The Sea Lamprey Control Program, implemented by the Great Lakes Fishery Commission, capitalizes on the unique physiology of sea lampreys to develop methods to control this deadly predator. Researchers identified the first physiological vulnerability that can be exploited for control during the lampreys’ larval stage. Sea lamprey control agents apply lampricides, selective pesticides, to larvae-producing streams, which exterminates approximately 93% of the population. The primary lampricide used, TFM, disrupts energy metabolism in larvae sea lampreys. Compared to other fishes, sea lampreys have low levels of the enzymes necessary to eliminate TFM from their bodies, which eventually leads to their death. The other lampricide applied by the Sea Lamprey Control Program, niclosamide, is often used as an additive to TFM during larger treatments to reduce cost but maintain the effectiveness and selectivity of treatments. Like TFM, niclosamide is known to affect the metabolic processes of sea lampreys, but the specific lethal mechanism is an ongoing research topic.

The larvae that survive lampricide treatments metamorphose and move toward the lake, ready to attack and annihilate their prey. There is no method of control in existence to stop parasitic sea lamprey once they have reached the lakes.

After sea lampreys have completed their methodical terrorization of the fish community for a year to year-and-a-half, they begin the last stage of their life cycle, where they migrate back toward a suitable stream to spawn. During the adult life stage, the Commission is able to exploit several physiological vulnerabilities for control: the sea lampreys’ poor swimming ability, their inability to jump very high (<18 inches), and their persistent drive to reach and move up streams to spawn. Each female can produce up to 100,000 eggs, so limiting their ability to spawn and the amount of habitat they can infest is critical to successful control. The Commission relies on a network of sea lamprey barriers to reduce the amount of spawning habitat available to sea lampreys, which also reduces the need to treat those areas with lampricides. The design of these barriers is continually improving as more and more research on sea lamprey behavior and swimming performance is conducted.

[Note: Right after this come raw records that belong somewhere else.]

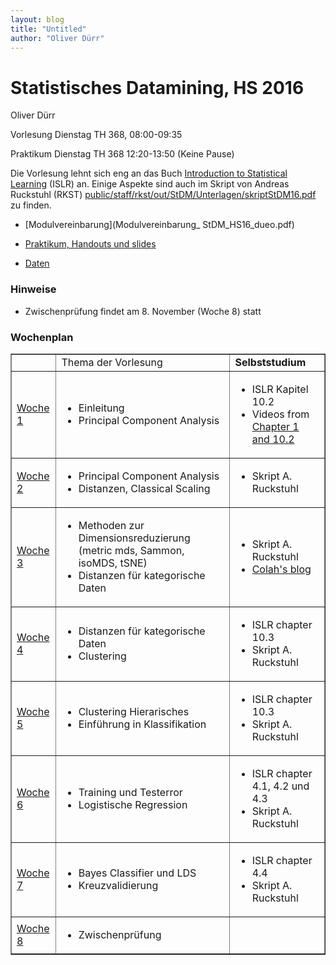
 ```yaml
---
layout: blog
title: "Untitled"
author: "Oliver Dürr"
---
```



# Statistisches Datamining, HS 2016

Oliver Dürr

Vorlesung Dienstag TH 368, 08:00-09:35

Praktikum Dienstag TH 368  12:20-13:50 (Keine Pause)



Die Vorlesung lehnt sich eng an das Buch [Introduction to Statistical Learning](https://www.r-bloggers.com/in-depth-introduction-to-machine-learning-in-15-hours-of-expert-videos/
) (ISLR) an. Einige Aspekte sind auch im Skript von Andreas Ruckstuhl (RKST) [public/staff/rkst/out/StDM/Unterlagen/skriptStDM16.pdf](smb://shared.zhaw.ch/public/staff/rkst/out/StDM/Unterlagen/skriptStDM16.pdf) zu finden. 

* [Modulvereinbarung](Modulvereinbarung_ StDM_HS16_dueo.pdf)

* [Praktikum, Handouts und slides](aufgaben.html)

* [Daten](https://www.dropbox.com/sh/zlwy3cgo3ffaga2/AADIRQ1frLjCvj8kC2lY0boEa?dl=0)


### Hinweise
* Zwischenprüfung findet am 8. November (Woche 8) statt


### Wochenplan 
<table border="1" style="vertical-align: top">

<tr>
<td></td>
<td>Thema der Vorlesung</td>
<td><strong>Selbststudium</strong></td>
</tr>

<tr>
<td><a href="woche1">Woche 1</a></td>
<td>
	<ul>
		<li><span>Einleitung</span></li>
		<li><span>Principal Component Analysis</span></li>
	</ul>
</td>
<td>
<ul>
<li>ISLR Kapitel 10.2</span></li>
<li>
	Videos from <a href="https://www.r-bloggers.com/in-depth-introduction-to-machine-learning-in-15-hours-of-expert-videos/">
	Chapter 1 and 10.2</a>
</li>
</ul>
</td>
</tr>


<tr>
<td><a href="woche2">Woche 2</a></td>
<td>
	<ul>
		<li><span>Principal Component Analysis</span></li>
		<li><span>Distanzen, Classical Scaling</span></li>
	</ul>
</td>
<td>
<ul>
<li>Skript A. Ruckstuhl</span></li>

</ul>
</td>
</tr>

<tr>
<td><a href="woche3">Woche 3</a></td>
<td>
	<ul>
		<li><span>Methoden zur Dimensionsreduzierung (metric mds, Sammon, isoMDS, tSNE)</span></li>
		<li><span>Distanzen für kategorische Daten</span></li>
	</ul>
</td>
<td>
<ul>
<li>Skript A. Ruckstuhl</span></li>
<li><a href="http://colah.github.io/posts/2014-10-Visualizing-MNIST/">Colah's blog</a></span></li>
</ul>
</td>
</tr>


<tr>
<td><a href="woche4">Woche 4</a></td>
<td>
	<ul>
		<li><span>Distanzen für kategorische Daten</span></li>
		<li><span>Clustering</span></li>
	</ul>
</td>
<td>
<ul>
<li>ISLR chapter 10.3</li>
<li>Skript A. Ruckstuhl</span></li>
</ul>
</td>
</tr>


<tr>
<td><a href="woche5">Woche 5</a></td>
<td>
	<ul>
		<li><span>Clustering Hierarisches</span></li>
		<li><span>Einführung in Klassifikation</span></li>
	</ul>
</td>
<td>
<ul>
<li>ISLR chapter 10.3</li>
<li>Skript A. Ruckstuhl</span></li>
</ul>
</td>
</tr>


<tr>
<td><a href="woche6">Woche 6</a></td>
<td>
	<ul>
		<li><span>Training und Testerror</span></li>
		<li><span>Logistische Regression</span></li>
	</ul>
</td>
<td>
<ul>
<li>ISLR chapter 4.1, 4.2 und 4.3</li>
<li>Skript A. Ruckstuhl</span></li>
</ul>
</td>
</tr>


<tr>
<td><a href="woche7">Woche 7</a></td>
<td>
	<ul>
		<li><span>Bayes Classifier und LDS</span></li>
		<li><span>Kreuzvalidierung</span></li>
	</ul>
</td>
<td>
<ul>
<li>ISLR chapter 4.4</li>
<li>Skript A. Ruckstuhl</span></li>
</ul>
</td>
</tr>

<tr>
<td><a href="woche7">Woche 8</a></td>
<td>
	<ul>
		<li><span>Zwischenprüfung</li>
	</ul>
</td>
<td>

</td>
</tr>


</table>
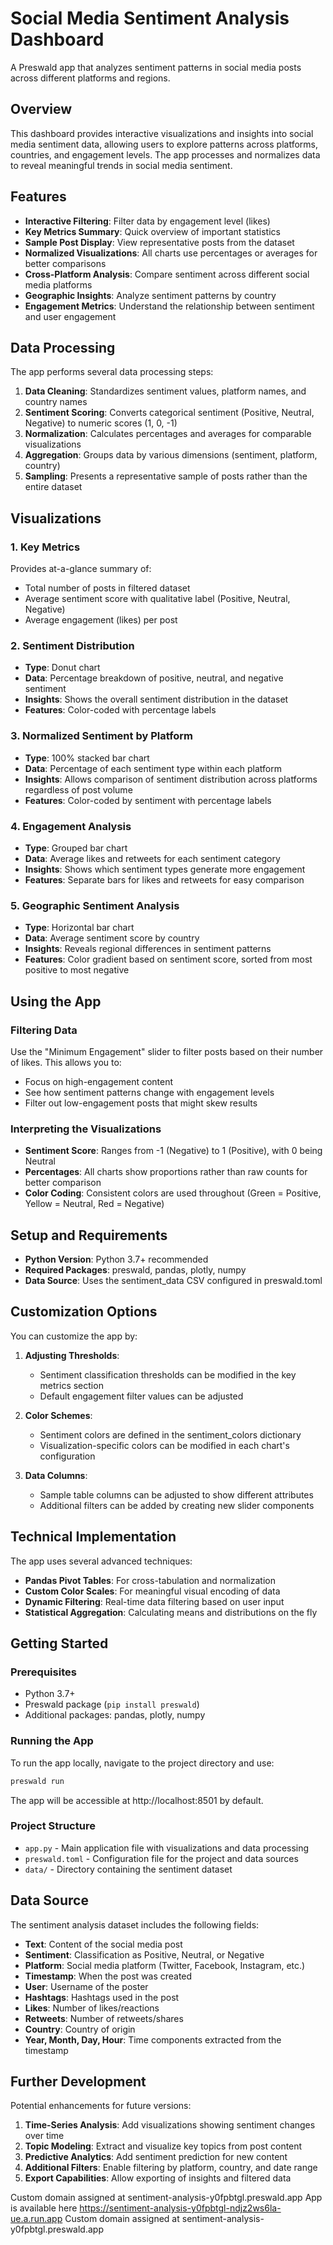 # Social Media Sentiment Analysis Dashboard

A Preswald app that analyzes sentiment patterns in social media posts across different platforms and regions.

## Overview

This dashboard provides interactive visualizations and insights into social media sentiment data, allowing users to explore patterns across platforms, countries, and engagement levels. The app processes and normalizes data to reveal meaningful trends in social media sentiment.

## Features

- **Interactive Filtering**: Filter data by engagement level (likes)
- **Key Metrics Summary**: Quick overview of important statistics
- **Sample Post Display**: View representative posts from the dataset
- **Normalized Visualizations**: All charts use percentages or averages for better comparisons
- **Cross-Platform Analysis**: Compare sentiment across different social media platforms
- **Geographic Insights**: Analyze sentiment patterns by country
- **Engagement Metrics**: Understand the relationship between sentiment and user engagement

## Data Processing

The app performs several data processing steps:

1. **Data Cleaning**: Standardizes sentiment values, platform names, and country names
2. **Sentiment Scoring**: Converts categorical sentiment (Positive, Neutral, Negative) to numeric scores (1, 0, -1)
3. **Normalization**: Calculates percentages and averages for comparable visualizations
4. **Aggregation**: Groups data by various dimensions (sentiment, platform, country)
5. **Sampling**: Presents a representative sample of posts rather than the entire dataset

## Visualizations

### 1. Key Metrics

Provides at-a-glance summary of:
- Total number of posts in filtered dataset
- Average sentiment score with qualitative label (Positive, Neutral, Negative)
- Average engagement (likes) per post

### 2. Sentiment Distribution

- **Type**: Donut chart
- **Data**: Percentage breakdown of positive, neutral, and negative sentiment
- **Insights**: Shows the overall sentiment distribution in the dataset
- **Features**: Color-coded with percentage labels

### 3. Normalized Sentiment by Platform

- **Type**: 100% stacked bar chart
- **Data**: Percentage of each sentiment type within each platform
- **Insights**: Allows comparison of sentiment distribution across platforms regardless of post volume
- **Features**: Color-coded by sentiment with percentage labels

### 4. Engagement Analysis

- **Type**: Grouped bar chart
- **Data**: Average likes and retweets for each sentiment category
- **Insights**: Shows which sentiment types generate more engagement
- **Features**: Separate bars for likes and retweets for easy comparison

### 5. Geographic Sentiment Analysis

- **Type**: Horizontal bar chart
- **Data**: Average sentiment score by country
- **Insights**: Reveals regional differences in sentiment patterns
- **Features**: Color gradient based on sentiment score, sorted from most positive to most negative

## Using the App

### Filtering Data

Use the "Minimum Engagement" slider to filter posts based on their number of likes. This allows you to:
- Focus on high-engagement content
- See how sentiment patterns change with engagement levels
- Filter out low-engagement posts that might skew results

### Interpreting the Visualizations

- **Sentiment Score**: Ranges from -1 (Negative) to 1 (Positive), with 0 being Neutral
- **Percentages**: All charts show proportions rather than raw counts for better comparison
- **Color Coding**: Consistent colors are used throughout (Green = Positive, Yellow = Neutral, Red = Negative)

## Setup and Requirements

- **Python Version**: Python 3.7+ recommended
- **Required Packages**: preswald, pandas, plotly, numpy
- **Data Source**: Uses the sentiment_data CSV configured in preswald.toml

## Customization Options

You can customize the app by:

1. **Adjusting Thresholds**:
   - Sentiment classification thresholds can be modified in the key metrics section
   - Default engagement filter values can be adjusted

2. **Color Schemes**:
   - Sentiment colors are defined in the sentiment_colors dictionary
   - Visualization-specific colors can be modified in each chart's configuration

3. **Data Columns**:
   - Sample table columns can be adjusted to show different attributes
   - Additional filters can be added by creating new slider components

## Technical Implementation

The app uses several advanced techniques:

- **Pandas Pivot Tables**: For cross-tabulation and normalization
- **Custom Color Scales**: For meaningful visual encoding of data
- **Dynamic Filtering**: Real-time data filtering based on user input
- **Statistical Aggregation**: Calculating means and distributions on the fly

## Getting Started

### Prerequisites

- Python 3.7+
- Preswald package (`pip install preswald`)
- Additional packages: pandas, plotly, numpy

### Running the App

To run the app locally, navigate to the project directory and use:

```bash
preswald run
```

The app will be accessible at http://localhost:8501 by default.

### Project Structure

- `app.py` - Main application file with visualizations and data processing
- `preswald.toml` - Configuration file for the project and data sources
- `data/` - Directory containing the sentiment dataset

## Data Source

The sentiment analysis dataset includes the following fields:

- **Text**: Content of the social media post
- **Sentiment**: Classification as Positive, Neutral, or Negative
- **Platform**: Social media platform (Twitter, Facebook, Instagram, etc.)
- **Timestamp**: When the post was created
- **User**: Username of the poster
- **Hashtags**: Hashtags used in the post
- **Likes**: Number of likes/reactions
- **Retweets**: Number of retweets/shares
- **Country**: Country of origin
- **Year, Month, Day, Hour**: Time components extracted from the timestamp

## Further Development

Potential enhancements for future versions:

1. **Time-Series Analysis**: Add visualizations showing sentiment changes over time
2. **Topic Modeling**: Extract and visualize key topics from post content
3. **Predictive Analytics**: Add sentiment prediction for new content
4. **Additional Filters**: Enable filtering by platform, country, and date range
5. **Export Capabilities**: Allow exporting of insights and filtered data 



Custom domain assigned at sentiment-analysis-y0fpbtgl.preswald.app
App is available here https://sentiment-analysis-y0fpbtgl-ndjz2ws6la-ue.a.run.app
Custom domain assigned at sentiment-analysis-y0fpbtgl.preswald.app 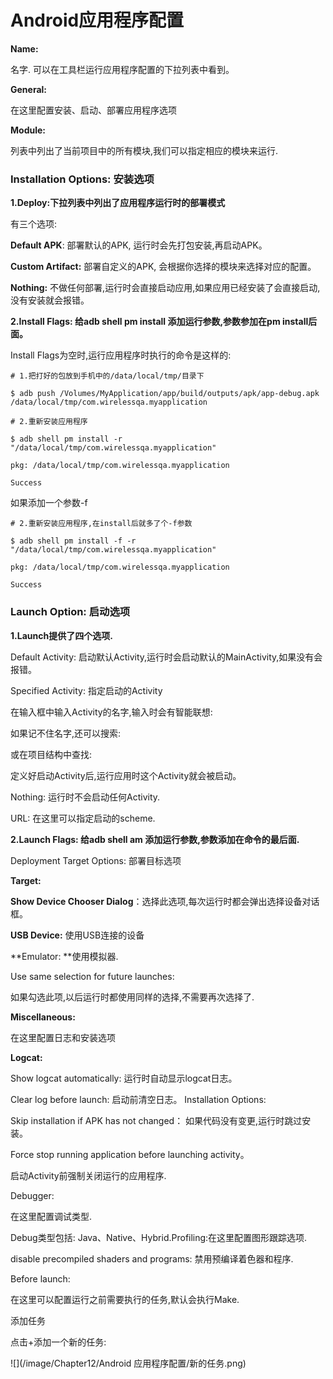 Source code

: # Android应用程序配置

**Name:**

名字. 可以在工具栏运行应用程序配置的下拉列表中看到。

**General:**

在这里配置安装、启动、部署应用程序选项

**Module:**

列表中列出了当前项目中的所有模块,我们可以指定相应的模块来运行.

### Installation Options: 安装选项

**1.Deploy:下拉列表中列出了应用程序运行时的部署模式**

有三个选项:

**Default APK**: 部署默认的APK, 运行时会先打包安装,再启动APK。

**Custom Artifact:** 部署自定义的APK, 会根据你选择的模块来选择对应的配置。

**Nothing:** 不做任何部署,运行时会直接启动应用,如果应用已经安装了会直接启动, 没有安装就会报错。

**2.Install Flags: 给adb shell pm install 添加运行参数,参数参加在pm install后面。**

Install Flags为空时,运行应用程序时执行的命令是这样的:

```
# 1.把打好的包放到手机中的/data/local/tmp/目录下

$ adb push /Volumes/MyApplication/app/build/outputs/apk/app-debug.apk /data/local/tmp/com.wirelessqa.myapplication

# 2.重新安装应用程序

$ adb shell pm install -r "/data/local/tmp/com.wirelessqa.myapplication"

pkg: /data/local/tmp/com.wirelessqa.myapplication

Success

```

如果添加一个参数-f

```
# 2.重新安装应用程序,在install后就多了个-f参数

$ adb shell pm install -f -r "/data/local/tmp/com.wirelessqa.myapplication"

pkg: /data/local/tmp/com.wirelessqa.myapplication

Success

```

### Launch Option: 启动选项

**1.Launch提供了四个选项.**

Default Activity: 启动默认Activity,运行时会启动默认的MainActivity,如果没有会报错。

Specified Activity: 指定启动的Activity

在输入框中输入Activity的名字,输入时会有智能联想:

如果记不住名字,还可以搜索:

或在项目结构中查找:

定义好启动Activity后,运行应用时这个Activity就会被启动。


Nothing: 运行时不会启动任何Activity.

URL: 在这里可以指定启动的scheme.

**2.Launch Flags: 给adb shell am 添加运行参数,参数添加在命令的最后面.**

Deployment Target Options: 部署目标选项

**Target:**


**Show Device Chooser Dialog**：选择此选项,每次运行时都会弹出选择设备对话框。

**USB Device:** 使用USB连接的设备

**Emulator: **使用模拟器.

Use same selection for future launches:

如果勾选此项,以后运行时都使用同样的选择,不需要再次选择了.

**Miscellaneous:**

在这里配置日志和安装选项

**Logcat:**

Show logcat automatically: 运行时自动显示logcat日志。

Clear log before launch: 启动前清空日志。
Installation Options:

Skip installation if APK has not changed： 如果代码没有变更,运行时跳过安装。

Force stop running application before launching activity。

启动Activity前强制关闭运行的应用程序.

Debugger:

在这里配置调试类型.

Debug类型包括: Java、Native、Hybrid.Profiling:在这里配置图形跟踪选项.

disable precompiled shaders and programs: 禁用预编译着色器和程序.

Before launch:

在这里可以配置运行之前需要执行的任务,默认会执行Make.

添加任务

点击+添加一个新的任务:

![](/image/Chapter12/Android 应用程序配置/新的任务.png)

Using these methods of control, the Sea Lamprey Control Program has become the most successful aquatic vertebrate invasive species control program in the world. Today sea lamprey populations have been reduced by 90% in most areas of the Great Lakes, allowing fish stocks—and the fishery and economy—to make an extraordinary comeback—a remarkable success!

Your ancestors called it magic, but you call it science. I come from a land where they are one and the same."


The story, however, does not end there. Ongoing research is examining other physiological processes that could prove useful in developing future control methods. Sea lampreys communicate through olfaction—the sense of smell—via pheromones and other cues. By manipulating the olfactory communication system of the sea lamprey, scientists have shown they can promote certain behaviors, such as stream selection, upstream migration, swimming toward a trap, or avoiding a certain area in a stream. Field studies are currently underway to determine how these compounds may be best used to support the control program.

Researchers have also sequenced both the mitochondrial and nuclear genome of the sea lamprey and are working to identify specific genes associated with key physiological processes. This line of research could open up an entire realm of control techniques that are currently out of reach.

As an invasive species in the Great Lakes, sea lampreys have proven to be a worthy opponent. They are resilient creatures and demand a vigorous, unrelenting, and cutting-edge counter-attack to keep their population in check. In its battle with the sea lamprey, the Commission’s duty is to find those weaknesses and use them to save the Great Lakes fishery. The Commission will not relent in this mission!